Groundwater levels within the gravel deposits should be taken into consideration during construction of the cut-off wall and the dam core and shoulders. An assessment of groundwater conditions in the site area should be carried out. This should involve groundwater piezometers being installed during the geotechnical investigation. The piezometers should be monitored at regular intervals during and following the investigation.

Relocation of roads and houses within the potential area inundated by the retained flood waters will be necessary.

6.2.2.4 Environmental

An environmental desktop review was conducted for the proposed dam Scheme S2 located along the Sheep River (Appendix C). To date, no environmental field investigations have been conducted for this project. As such, there is potential for permitting requirements to change once field conditions are confirmed and engineering designs finalized. There are multiple environmental concerns associated with the proposed S2 scheme.

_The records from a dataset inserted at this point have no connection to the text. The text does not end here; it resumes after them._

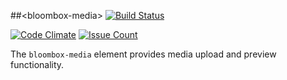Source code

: 
##&lt;bloombox-media&gt;  [![Build Status](https://buildbot.hq.mm-corp.systems/jenkins/buildStatus/icon?job=Bloombox/elements/bloombox-media)](https://buildbot.hq.mm-corp.systems/jenkins/job/Bloombox/elements/bloombox-media)

[![Code Climate](https://codeclimate.com/repos/58a1ff122a454d1cef000001/badges/b680745dbbcace32a41f/gpa.svg)](https://codeclimate.com/repos/58a1ff122a454d1cef000001/feed) [![Issue Count](https://codeclimate.com/repos/58a1ff122a454d1cef000001/badges/b680745dbbcace32a41f/issue_count.svg)](https://codeclimate.com/repos/58a1ff122a454d1cef000001/feed)

The `bloombox-media` element provides media upload and preview functionality.
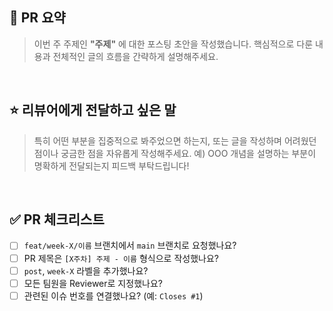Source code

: ## 📝 PR 요약
> 이번 주 주제인 **"주제"** 에 대한 포스팅 초안을 작성했습니다.
> 핵심적으로 다룬 내용과 전체적인 글의 흐름을 간략하게 설명해주세요.

<br>

## ⭐ 리뷰어에게 전달하고 싶은 말
> 특히 어떤 부분을 집중적으로 봐주었으면 하는지, 또는 글을 작성하며 어려웠던 점이나 궁금한 점을 자유롭게 작성해주세요.
> 예) OOO 개념을 설명하는 부분이 명확하게 전달되는지 피드백 부탁드립니다!

<br>

## ✅ PR 체크리스트
- [ ] `feat/week-X/이름` 브랜치에서 `main` 브랜치로 요청했나요?
- [ ] PR 제목은 `[X주차] 주제 - 이름` 형식으로 작성했나요?
- [ ] `post`, `week-X` 라벨을 추가했나요?
- [ ] 모든 팀원을 Reviewer로 지정했나요?
- [ ] 관련된 이슈 번호를 연결했나요? (예: `Closes #1`)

The S2 project location contains numerous protected areas. These include Key Wildlife and Biodiversity Zones, which restrict construction activities between December 15 and April 30 (Appendix C, Figure 4-2). S2 also falls within the Sensitive Raptor Range and Sharp-tailed Grouse Range layers (Appendix C, Figure 4-2).

Environmentally Significant Areas (ESAs) are places in Alberta that are important to the long-term maintenance of biological diversity, soil, water, or other natural processes, at multiple spatial scales. There are no ESAs documented within the S2 project area. There are also no impacted Land Use Zones or Land Use Areas, but S2 falls within the Spray Lake Sawmills Forest Management Area.

Scheme S2 is located within the Montane Subregion of the Rocky Mountain Natural Region of Alberta. The surrounding landscape of the local area is broadly characterized as an undulating landform of high relief, with Orthic Black Chernozem soils associated with grasslands of the area and Gray Luvisols associated within wooded areas surrounding the river (Appendix C, Figure 4-3). No records of rare plants were documented within the S2 Project area, but they may still exist on site. Rare plant surveys will be required prior to any construction activities.

No wetlands have been formally identified within the S2 project area. Prior to construction, a wetland inventory must be completed to identify any temporary wetlands in the area. As per the Water Act (GOA 2013a), all wetlands that fall within the white zone are protected and any impacts to a wetland as a result of the proposed project will require compensation.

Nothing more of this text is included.